Cette criminalisation, elle est explicite lors de la grève de 1984, par exemple avec l’épisode d’Orgreave. Orgreave, c’est un lieu près de Sheffield où il y a eu un piquet de grève très, très important en juin 1984 qui a abouti à une bataille rangée. Or quand la BBC a montré les images de Orgreave, elle a inversé l’ordre du montage. C’est-à-dire qu’elle a montré les mineurs en train de caillasser la police, qui ensuite a chargé. Et finalement il y a eu des excuses après coup sur le mode : « On s’est trompés, on a monté la séquence à l’envers ! C’est la police qui a chargé en premier ». Les médias orientaient clairement leur couverture sur une responsabilité des mineurs dans la violence, le chaos, etc.
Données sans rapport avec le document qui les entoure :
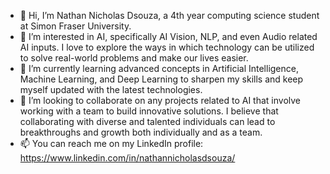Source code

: - 👋 Hi, I’m Nathan Nicholas Dsouza, a 4th year computing science student at Simon Fraser University.
- 👀 I’m interested in AI, specifically AI Vision, NLP, and even Audio related AI inputs. I love to explore the ways in which technology can be utilized to solve real-world problems and make our lives easier.
- 🌱 I’m currently learning advanced concepts in Artificial Intelligence, Machine Learning, and Deep Learning to sharpen my skills and keep myself updated with the latest technologies.
- 💞️ I’m looking to collaborate on any projects related to AI that involve working with a team to build innovative solutions. I believe that collaborating with diverse and talented individuals can lead to breakthroughs and growth both individually and as a team.
- 📫 You can reach me on my LinkedIn profile: https://www.linkedin.com/in/nathannicholasdsouza/
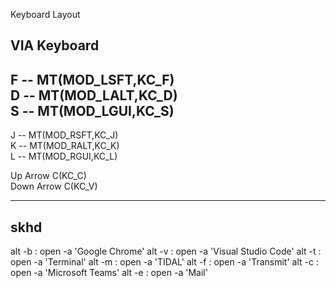 Keyboard Layout

## VIA Keyboard
F -- MT(MOD_LSFT,KC_F)  
D -- MT(MOD_LALT,KC_D)  
S -- MT(MOD_LGUI,KC_S)  
------------------
J -- MT(MOD_RSFT,KC_J)  
K -- MT(MOD_RALT,KC_K)  
L -- MT(MOD_RGUI,KC_L)

Up Arrow   C(KC_C)  
Down Arrow   C(KC_V)  

-------------------------------

## skhd
alt -b : open -a 'Google Chrome'
alt -v : open -a 'Visual Studio Code'
alt -t : open -a 'Terminal'
alt -m : open -a 'TIDAL'
alt -f : open -a 'Transmit'
alt -c : open -a 'Microsoft Teams'
alt -e : open -a 'Mail'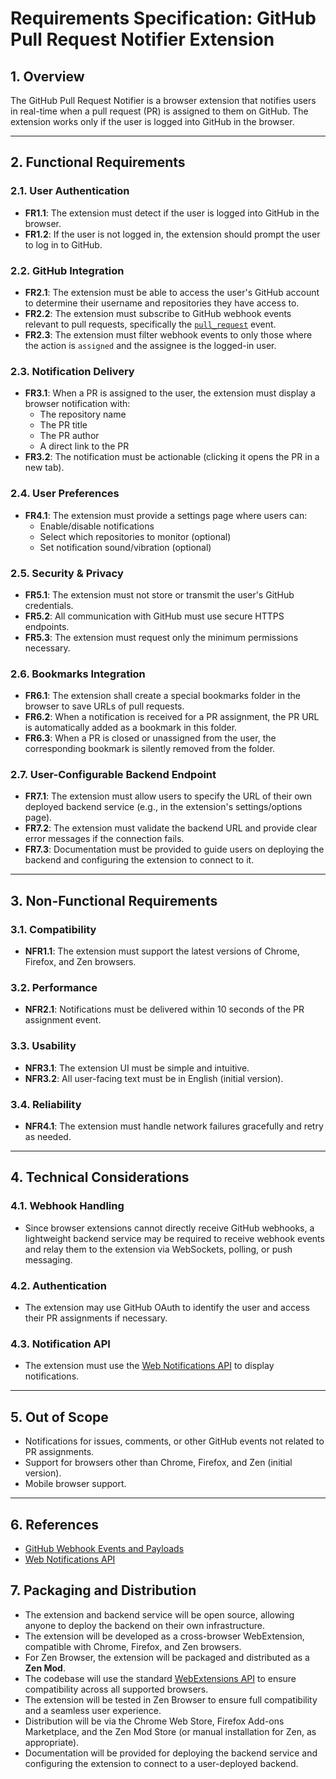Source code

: # Requirements Specification: GitHub Pull Request Notifier Extension

## 1. Overview

The GitHub Pull Request Notifier is a browser extension that notifies users in real-time when a pull request (PR) is assigned to them on GitHub. The extension works only if the user is logged into GitHub in the browser.

---

## 2. Functional Requirements

### 2.1. User Authentication

- **FR1.1**: The extension must detect if the user is logged into GitHub in the browser.
- **FR1.2**: If the user is not logged in, the extension should prompt the user to log in to GitHub.

### 2.2. GitHub Integration

- **FR2.1**: The extension must be able to access the user's GitHub account to determine their username and repositories they have access to.
- **FR2.2**: The extension must subscribe to GitHub webhook events relevant to pull requests, specifically the [`pull_request`](https://docs.github.com/en/webhooks/webhook-events-and-payloads#pull_request) event.
- **FR2.3**: The extension must filter webhook events to only those where the action is `assigned` and the assignee is the logged-in user.

### 2.3. Notification Delivery

- **FR3.1**: When a PR is assigned to the user, the extension must display a browser notification with:
  - The repository name
  - The PR title
  - The PR author
  - A direct link to the PR
- **FR3.2**: The notification must be actionable (clicking it opens the PR in a new tab).

### 2.4. User Preferences

- **FR4.1**: The extension must provide a settings page where users can:
  - Enable/disable notifications
  - Select which repositories to monitor (optional)
  - Set notification sound/vibration (optional)

### 2.5. Security & Privacy

- **FR5.1**: The extension must not store or transmit the user's GitHub credentials.
- **FR5.2**: All communication with GitHub must use secure HTTPS endpoints.
- **FR5.3**: The extension must request only the minimum permissions necessary.

### 2.6. Bookmarks Integration

- **FR6.1**: The extension shall create a special bookmarks folder in the browser to save URLs of pull requests.
- **FR6.2**: When a notification is received for a PR assignment, the PR URL is automatically added as a bookmark in this folder.
- **FR6.3**: When a PR is closed or unassigned from the user, the corresponding bookmark is silently removed from the folder.

### 2.7. User-Configurable Backend Endpoint

- **FR7.1**: The extension must allow users to specify the URL of their own deployed backend service (e.g., in the extension's settings/options page).
- **FR7.2**: The extension must validate the backend URL and provide clear error messages if the connection fails.
- **FR7.3**: Documentation must be provided to guide users on deploying the backend and configuring the extension to connect to it.

---

## 3. Non-Functional Requirements

### 3.1. Compatibility

- **NFR1.1**: The extension must support the latest versions of Chrome, Firefox, and Zen browsers.

### 3.2. Performance

- **NFR2.1**: Notifications must be delivered within 10 seconds of the PR assignment event.

### 3.3. Usability

- **NFR3.1**: The extension UI must be simple and intuitive.
- **NFR3.2**: All user-facing text must be in English (initial version).

### 3.4. Reliability

- **NFR4.1**: The extension must handle network failures gracefully and retry as needed.

---

## 4. Technical Considerations

### 4.1. Webhook Handling

- Since browser extensions cannot directly receive GitHub webhooks, a lightweight backend service may be required to receive webhook events and relay them to the extension via WebSockets, polling, or push messaging.

### 4.2. Authentication

- The extension may use GitHub OAuth to identify the user and access their PR assignments if necessary.

### 4.3. Notification API

- The extension must use the [Web Notifications API](https://developer.mozilla.org/en-US/docs/Web/API/Notifications_API) to display notifications.

---

## 5. Out of Scope

- Notifications for issues, comments, or other GitHub events not related to PR assignments.
- Support for browsers other than Chrome, Firefox, and Zen (initial version).
- Mobile browser support.

---

## 6. References

- [GitHub Webhook Events and Payloads](https://docs.github.com/en/webhooks/webhook-events-and-payloads#pull_request)
- [Web Notifications API](https://developer.mozilla.org/en-US/docs/Web/API/Notifications_API)

## 7. Packaging and Distribution

- The extension and backend service will be open source, allowing anyone to deploy the backend on their own infrastructure.
- The extension will be developed as a cross-browser WebExtension, compatible with Chrome, Firefox, and Zen browsers.
- For Zen Browser, the extension will be packaged and distributed as a **Zen Mod**.
- The codebase will use the standard [WebExtensions API](https://developer.mozilla.org/en-US/docs/Mozilla/Add-ons/WebExtensions) to ensure compatibility across all supported browsers.
- The extension will be tested in Zen Browser to ensure full compatibility and a seamless user experience.
- Distribution will be via the Chrome Web Store, Firefox Add-ons Marketplace, and the Zen Mod Store (or manual installation for Zen, as appropriate).
- Documentation will be provided for deploying the backend service and configuring the extension to connect to a user-deployed backend.
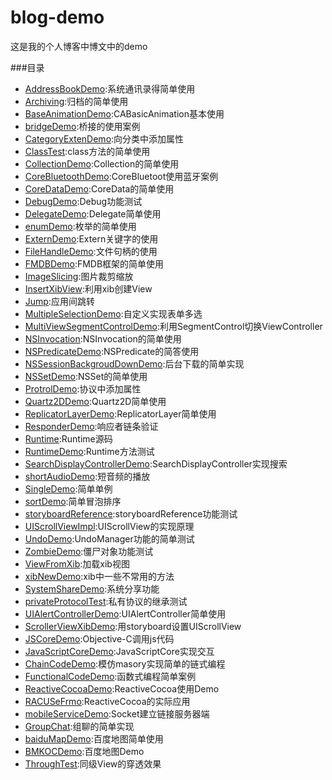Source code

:# blog-demo
这是我的个人博客中博文中的demo

###目录
* [AddressBookDemo](AddressBookDemo):系统通讯录得简单使用
* [Archiving](Archiving):归档的简单使用
* [BaseAnimationDemo](BaseAnimationDemo):CABasicAnimation基本使用
* [bridgeDemo](bridgeDemo):桥接的使用案例
* [CategoryExtenDemo](CategoryExtenDemo):向分类中添加属性
* [ClassTest](ClassTest):class方法的简单使用
* [CollectionDemo](CollectionDemo):Collection的简单使用
* [CoreBluetoothDemo](CoreBluetoothDemo):CoreBluetoot使用蓝牙案例
* [CoreDataDemo](CoreDataDemo):CoreData的简单使用
* [DebugDemo](DebugDemo):Debug功能测试
* [DelegateDemo](DelegateDemo):Delegate简单使用
* [enumDemo](enumDemo):枚举的简单使用
* [ExternDemo](ExternDemo):Extern关键字的使用
* [FileHandleDemo](FileHandleDemo):文件句柄的使用
* [FMDBDemo](FMDBDemo):FMDB框架的简单使用
* [ImageSlicing](ImageSlicing):图片裁剪缩放
* [InsertXibView](InsertXibView):利用xib创建View
* [Jump](Jump):应用间跳转
* [MultipleSelectionDemo](MultipleSelectionDemo):自定义实现表单多选
* [MultiViewSegmentControlDemo](MultiViewSegmentControlDemo):利用SegmentControl切换ViewController
* [NSInvocation](NSInvocation):NSInvocation的简单使用
* [NSPredicateDemo](NSPredicateDemo):NSPredicate的简答使用
* [NSSessionBackgroudDownDemo](NSSessionBackgroudDownDemo):后台下载的简单实现
* [NSSetDemo](NSSetDemo):NSSet的简单使用
* [ProtrolDemo](ProtrolDemo):协议中添加属性
* [Quartz2DDemo](Quartz2DDemo):Quartz2D简单使用
* [ReplicatorLayerDemo](ReplicatorLayerDemo):ReplicatorLayer简单使用
* [ResponderDemo](ResponderDemo):响应者链条验证
* [Runtime](Runtime):Runtime源码
* [RuntimeDemo](RuntimeDemo):Runtime方法测试
* [SearchDisplayControllerDemo](SearchDisplayController):SearchDisplayController实现搜索
* [shortAudioDemo](shortAudioDemo):短音频的播放
* [SingleDemo](SingleDemo):简单单例
* [sortDemo](sortDemo):简单冒泡排序
* [storyboardReference](storyboardReference):storyboardReference功能测试
* [UIScrollViewImpl](UIScrollViewImpl):UIScrollView的实现原理
* [UndoDemo](UndoDemo):UndoManager功能的简单测试
* [ZombieDemo](ZombieDemo):僵尸对象功能测试
* [ViewFromXib](ViewFromXib):加载xib视图
* [xibNewDemo](xibNewDemo):xib中一些不常用的方法
* [SystemShareDemo](SystemShareDemo):系统分享功能
* [privateProtocolTest](privateProtocolTest):私有协议的继承测试
* [UIAlertControllerDemo](UIAlertControllerDemo):UIAlertController简单使用
* [ScrollerViewXibDemo](ScrollerViewXibDemo):用storyboard设置UIScrollView
* [JSCoreDemo](JSCoreDemo):Objective-C调用js代码
* [JavaScriptCoreDemo](JavaScriptCoreDemo):JavaScriptCore实现交互
* [ChainCodeDemo](ChainCodeDemo):模仿masory实现简单的链式编程
* [FunctionalCodeDemo](FunctionalCodeDemo):函数式编程简单案例
* [ReactiveCocoaDemo](ReactiveCocoaDemo):ReactiveCocoa使用Demo
* [RACUSeFrmo](RACUSeFrmo):ReactiveCocoa的实际应用
* [mobileServiceDemo](mobileServiceDemo):Socket建立链接服务器端
* [GroupChat](GroupChat):组聊的简单实现
* [baiduMapDemo](baiduMapDemo):百度地图简单使用
* [BMKOCDemo](BMKOCDemo):百度地图Demo
* [ThroughTest](ThroughTest):同级View的穿透效果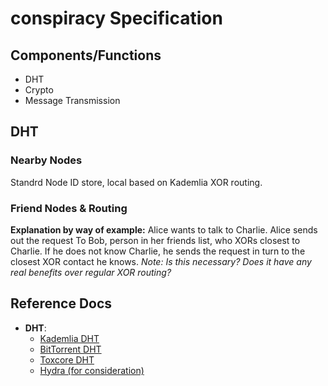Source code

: # conspiracy Specification
## Components/Functions
- DHT
- Crypto
- Message Transmission

## DHT
### Nearby Nodes
Standrd Node ID store, local based on Kademlia XOR routing.

### Friend Nodes & Routing
**Explanation by way of example:** Alice wants to talk to Charlie. Alice sends out the request To Bob, person in her friends list, who XORs closest to Charlie. If he does not know Charlie, he sends the request in turn to the closest XOR contact he knows.
*Note: Is this necessary? Does it have any real benefits over regular XOR routing?*


## Reference Docs
- __DHT__:
    - [Kademlia DHT](https://pdos.csail.mit.edu/~petar/papers/maymounkov-kademlia-lncs.pdf)
    - [BitTorrent DHT](http://www.bittorrent.org/beps/bep_0005.html)
    - [Toxcore DHT](https://github.com/TokTok/c-toxcore/blob/master/docs/updates/DHT.md)
    - [Hydra (for consideration)](https://courses.csail.mit.edu/6.857/2015/files/athalye-gupta-yu.pdf)
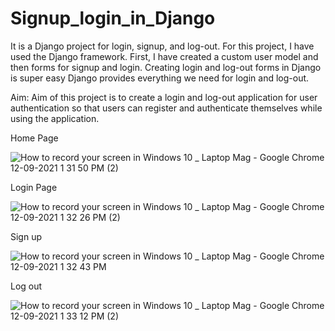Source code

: # Signup_login_in_Django

It is a Django project for login, signup, and log-out. For this project, I have used the Django framework. First, I have created a custom user model and then forms for signup and login. Creating login and log-out forms in Django is super easy Django provides everything we need for login and log-out.

Aim: Aim of this project is to create a login and log-out application for user authentication so that users can register and authenticate themselves while using the application.

Home Page

![How to record your screen in Windows 10 _ Laptop Mag - Google Chrome 12-09-2021 1 31 50 PM (2)](https://user-images.githubusercontent.com/33418077/132981892-d936b083-c5c4-442b-a24b-2c007bf1019f.png)


Login Page

![How to record your screen in Windows 10 _ Laptop Mag - Google Chrome 12-09-2021 1 32 26 PM (2)](https://user-images.githubusercontent.com/33418077/132981906-084f4edb-2cd8-474a-a5ee-97fcd329ac47.png)


Sign up

![How to record your screen in Windows 10 _ Laptop Mag - Google Chrome 12-09-2021 1 32 43 PM](https://user-images.githubusercontent.com/33418077/132981766-d9249a6f-b556-4e61-910d-3b24826a15ef.png)

Log out

![How to record your screen in Windows 10 _ Laptop Mag - Google Chrome 12-09-2021 1 33 12 PM (2)](https://user-images.githubusercontent.com/33418077/132981932-b5a8b722-74c7-4aba-a262-75cc53e68f1d.png)


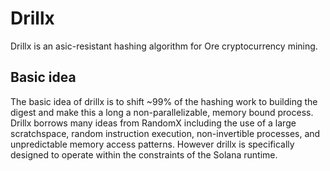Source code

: # Drillx

Drillx is an asic-resistant hashing algorithm for Ore cryptocurrency mining.

## Basic idea
The basic idea of drillx is to shift ~99% of the hashing work to building the digest and make this a long a non-parallelizable, memory bound process. Drillx borrows many ideas from RandomX including the use of a large scratchspace, random instruction execution, non-invertible processes, and unpredictable memory access patterns. However drillx is specifically designed to operate within the constraints of the Solana runtime.

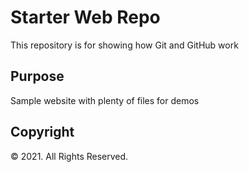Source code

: # Starter Web Repo

This repository is for showing how Git and GitHub work

## Purpose

Sample website with plenty of files for demos

## Copyright

&copy; 2021. All Rights Reserved.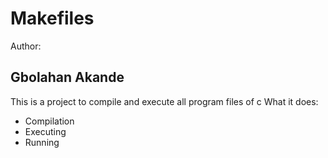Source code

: # Makefiles

Author:
## Gbolahan Akande

This is a project to compile and execute all program files of c
What it does:
- Compilation
- Executing
- Running

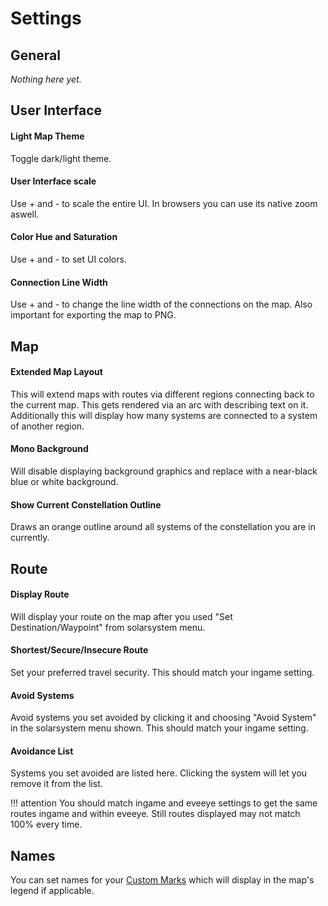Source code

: # Settings

## General
*Nothing here yet.*

## User Interface
#### Light Map Theme
Toggle dark/light theme.
#### User Interface scale
Use + and - to scale the entire UI. In browsers you can use its native zoom aswell.
#### Color Hue and Saturation
Use + and - to set UI colors.
#### Connection Line Width
Use + and - to change the line width of the connections on the map. Also important for exporting the map to PNG.

## Map
#### Extended Map Layout
This will extend maps with routes via different regions connecting back to the current map. This gets rendered via an arc with describing text on it.
Additionally this will display how many systems are connected to a system of another region.
#### Mono Background
Will disable displaying background graphics and replace with a near-black blue or white background.
#### Show Current Constellation Outline
Draws an orange outline around all systems of the constellation you are in currently.

## Route
#### Display Route
Will display your route on the map after you used "Set Destination/Waypoint" from solarsystem menu.
#### Shortest/Secure/Insecure Route
Set your preferred travel security. This should match your ingame setting.
#### Avoid Systems
Avoid systems you set avoided by clicking it and choosing "Avoid System" in the solarsystem menu shown. This should match your ingame setting. 
#### Avoidance List
Systems you set avoided are listed here. Clicking the system will let you remove it from the list.

!!! attention
    You should match ingame and eveeye settings to get the same routes ingame and within eveeye. Still routes displayed may not match 100% every time.

## Names
You can set names for your [Custom Marks](https://eveeyeechoes.readthedocs.io/en/latest/sharing/custom-marks/) which will display in the map's legend if applicable.

<!--stackedit_data:
eyJoaXN0b3J5IjpbMTk2Njc2NzM4Myw2NzAwMzM4MzEsLTEzNj
I5MzQyNTIsLTEzMDc3NDcxNjAsLTIwNTAzMjYyMTYsMTIxOTM4
MzUxNiwtODQ2OTUzNzYyLC02MDE4NzQ5NTYsODAwNDQ2Nzg1LD
E5OTAxNjE4MjksMjg3OTQxMjM5LDEzMzQzODc1MDYsLTEzOTc1
MjczMzQsMTIyMjg3NjI1NSwtMzMzODc1MTk5LDEzNTk5OTk2ND
UsMTc5OTE4NTE5NiwxMzExNzQyNDg0LDE4MzIxNTYyODZdfQ==

-->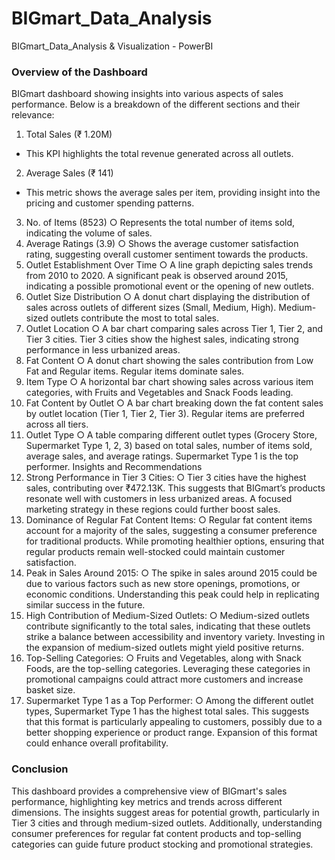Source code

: # BIGmart_Data_Analysis
BIGmart_Data_Analysis &amp; Visualization - PowerBI

### Overview of the Dashboard
BIGmart dashboard showing insights into various aspects of sales performance. Below is a breakdown of the different sections and their relevance:

1.	Total Sales (₹ 1.20M)
- This KPI highlights the total revenue generated across all outlets.
2.	Average Sales (₹ 141)
-	This metric shows the average sales per item, providing insight into the pricing and customer spending patterns.
3.	No. of Items (8523)
○	Represents the total number of items sold, indicating the volume of sales.
4.	Average Ratings (3.9)
○	Shows the average customer satisfaction rating, suggesting overall customer sentiment towards the products.
5.	Outlet Establishment Over Time
○	A line graph depicting sales trends from 2010 to 2020. A significant peak is observed around 2015, indicating a possible promotional event or the opening of new outlets.
6.	Outlet Size Distribution
○	A donut chart displaying the distribution of sales across outlets of different sizes (Small, Medium, High). Medium-sized outlets contribute the most to total sales.
7.	Outlet Location
○	A bar chart comparing sales across Tier 1, Tier 2, and Tier 3 cities. Tier 3 cities show the highest sales, indicating strong performance in less urbanized areas.
8.	Fat Content
○	A donut chart showing the sales contribution from Low Fat and Regular items. Regular items dominate sales.
9.	Item Type
○	A horizontal bar chart showing sales across various item categories, with Fruits and Vegetables and Snack Foods leading.
10.	Fat Content by Outlet
○	A bar chart breaking down the fat content sales by outlet location (Tier 1, Tier 2, Tier 3). Regular items are preferred across all tiers.
11.	Outlet Type
○	A table comparing different outlet types (Grocery Store, Supermarket Type 1, 2, 3) based on total sales, number of items sold, average sales, and average ratings. Supermarket Type 1 is the top performer.
Insights and Recommendations
1.	Strong Performance in Tier 3 Cities:
○	Tier 3 cities have the highest sales, contributing over ₹472.13K. This suggests that BIGmart’s products resonate well with customers in less urbanized areas. A focused marketing strategy in these regions could further boost sales.
2.	Dominance of Regular Fat Content Items:
○	Regular fat content items account for a majority of the sales, suggesting a consumer preference for traditional products. While promoting healthier options, ensuring that regular products remain well-stocked could maintain customer satisfaction.
3.	Peak in Sales Around 2015:
○	The spike in sales around 2015 could be due to various factors such as new store openings, promotions, or economic conditions. Understanding this peak could help in replicating similar success in the future.
4.	High Contribution of Medium-Sized Outlets:
○	Medium-sized outlets contribute significantly to the total sales, indicating that these outlets strike a balance between accessibility and inventory variety. Investing in the expansion of medium-sized outlets might yield positive returns.
5.	Top-Selling Categories:
○	Fruits and Vegetables, along with Snack Foods, are the top-selling categories. Leveraging these categories in promotional campaigns could attract more customers and increase basket size.
6.	Supermarket Type 1 as a Top Performer:
○	Among the different outlet types, Supermarket Type 1 has the highest total sales. This suggests that this format is particularly appealing to customers, possibly due to a better shopping experience or product range. Expansion of this format could enhance overall profitability.

### Conclusion
This dashboard provides a comprehensive view of BIGmart's sales performance, highlighting key metrics and trends across different dimensions. The insights suggest areas for potential growth, particularly in Tier 3 cities and through medium-sized outlets. Additionally, understanding consumer preferences for regular fat content products and top-selling categories can guide future product stocking and promotional strategies.
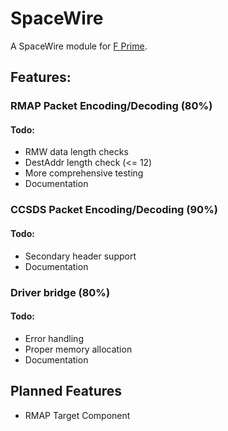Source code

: # SpaceWire

A SpaceWire module for [F Prime](https://github.com/nasa/fprime).

## Features:
### RMAP Packet Encoding/Decoding (80%)
#### Todo:
* RMW data length checks
* DestAddr length check (<= 12)
* More comprehensive testing
* Documentation

### CCSDS Packet Encoding/Decoding (90%)
#### Todo:
* Secondary header support
* Documentation

### Driver bridge (80%)
#### Todo:
* Error handling
* Proper memory allocation
* Documentation

## Planned Features
* RMAP Target Component
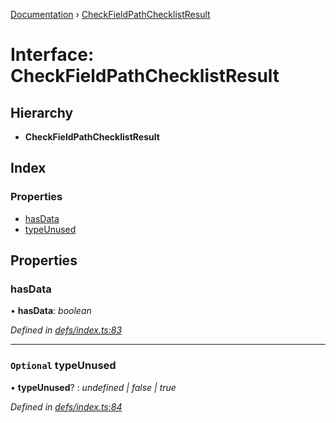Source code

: [Documentation](../README.md) › [CheckFieldPathChecklistResult](checkfieldpathchecklistresult.md)

# Interface: CheckFieldPathChecklistResult

## Hierarchy

* **CheckFieldPathChecklistResult**

## Index

### Properties

* [hasData](checkfieldpathchecklistresult.md#hasdata)
* [typeUnused](checkfieldpathchecklistresult.md#optional-typeunused)

## Properties

###  hasData

• **hasData**: *boolean*

*Defined in [defs/index.ts:83](https://github.com/badbatch/graphql-box/blob/2aaf296/packages/cache-manager/src/defs/index.ts#L83)*

___

### `Optional` typeUnused

• **typeUnused**? : *undefined | false | true*

*Defined in [defs/index.ts:84](https://github.com/badbatch/graphql-box/blob/2aaf296/packages/cache-manager/src/defs/index.ts#L84)*
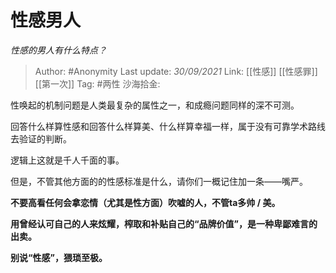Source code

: # 性感男人
*性感的男人有什么特点？*

> Author: #Anonymity
> Last update: *30/09/2021*
> Link: [[性感]] [[性感罪]] [[第一次]]
> Tag: #两性
> 沙海拾金:

性唤起的机制问题是人类最复杂的属性之一，和成瘾问题同样的深不可测。

回答什么样算性感和回答什么样算美、什么样算幸福一样，属于没有可靠学术路线去验证的判断。

逻辑上这就是千人千面的事。

但是，不管其他方面的的性感标准是什么，请你们一概记住加一条——嘴严。

**不要高看任何会拿恋情（尤其是性方面）吹嘘的人，不管ta多帅 / 美。**

**用曾经认可自己的人来炫耀，榨取和补贴自己的“品牌价值”，是一种卑鄙难言的出卖。**

**别说“性感”，猥琐至极。**
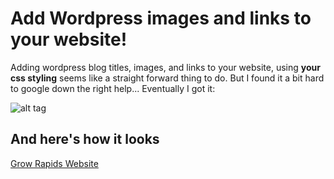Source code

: Add Wordpress images and links to your website!
===============================================

Adding wordpress blog titles, images, and links to your website, using **your css styling** seems like a straight forward thing to do. But I found it a bit hard to google down the right help... Eventually I got it:

![alt tag](http://gis.wirapids.org/GitHubImage.jpg)


And here's how it looks 
-----------------------

[Grow Rapids Website](http://growrapids.com/)
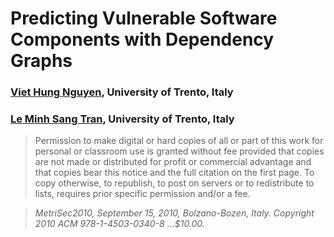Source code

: # Predicting Vulnerable Software Components with Dependency Graphs

### [Viet Hung Nguyen](vhnguyen@disi.unitn.it), University of Trento, Italy
### [Le Minh Sang Tran](tran@disi.unitn.it), University of Trento, Italy

> Permission to make digital or hard copies of all or part of this work for personal or classroom use is granted without fee provided that copies are not made or distributed for profit or commercial advantage and that copies bear this notice and the full citation on the first page. To copy otherwise, to republish, to post on servers or to redistribute to lists, requires prior specific permission and/or a fee.

> *MetriSec2010, September 15, 2010, Bolzano-Bozen, Italy. Copyright 2010*
> *ACM 978-1-4503-0340-8 ...$10.00.*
On sait aussi que dans la communication interne du gouvernement Thatcher, pour les ministres et leurs conseillers, les mineurs étaient régulièrement considérés comme des nazis. Il y a un conseiller important de Thatcher (David Hart) qui lui dit : « Je suis allé voir à tel endroit ce meeting avec Arthur Scargill qui était le porte-parole du syndicat des mineurs, le NUM [National Union of Mineworkers], j’avais l’impression d’être à Nuremberg. ». Chose intéressante ; dans la même période, le Sun – ce grand journal à scandales, sensationnaliste, très, très à droite, propriété de l’empire médiatique de Rupert Murdoch, et qui tire à des millions d’exemplaires – avait décidé de faire une première page pendant la grève montrant Arthur Scargill faisant apparemment un salut hitlérien, avec en gros titre : « Mine führer » (jeu de mots sur « mine/mein führer »). Or, à cette époque-là, les journalistes du Sun avaient refusé de publier cette Une – une prise de position politique et professionnelle dont je ne connais pas d’équivalent ultérieur. Dès 1984, on voit déjà une mobilisation de motifs relatifs à l’antisémitisme, au nazisme. Mais pas encore de manière complètement déployée dans le champ médiatique : en 1984-85, on était encore en temps de guerre froide et l’association avec « Moscou » restait l’accusation dominante. Le syndicat national des mineurs (NUM) fut donc prioritairement la cible de « révélations » – totalement démontées quelque temps plus tard – sur l’« argent de Moscou » ou provenant de la principale figure « terroriste » de l’époque, le dirigeant libyien, Mouammar Kadhafi.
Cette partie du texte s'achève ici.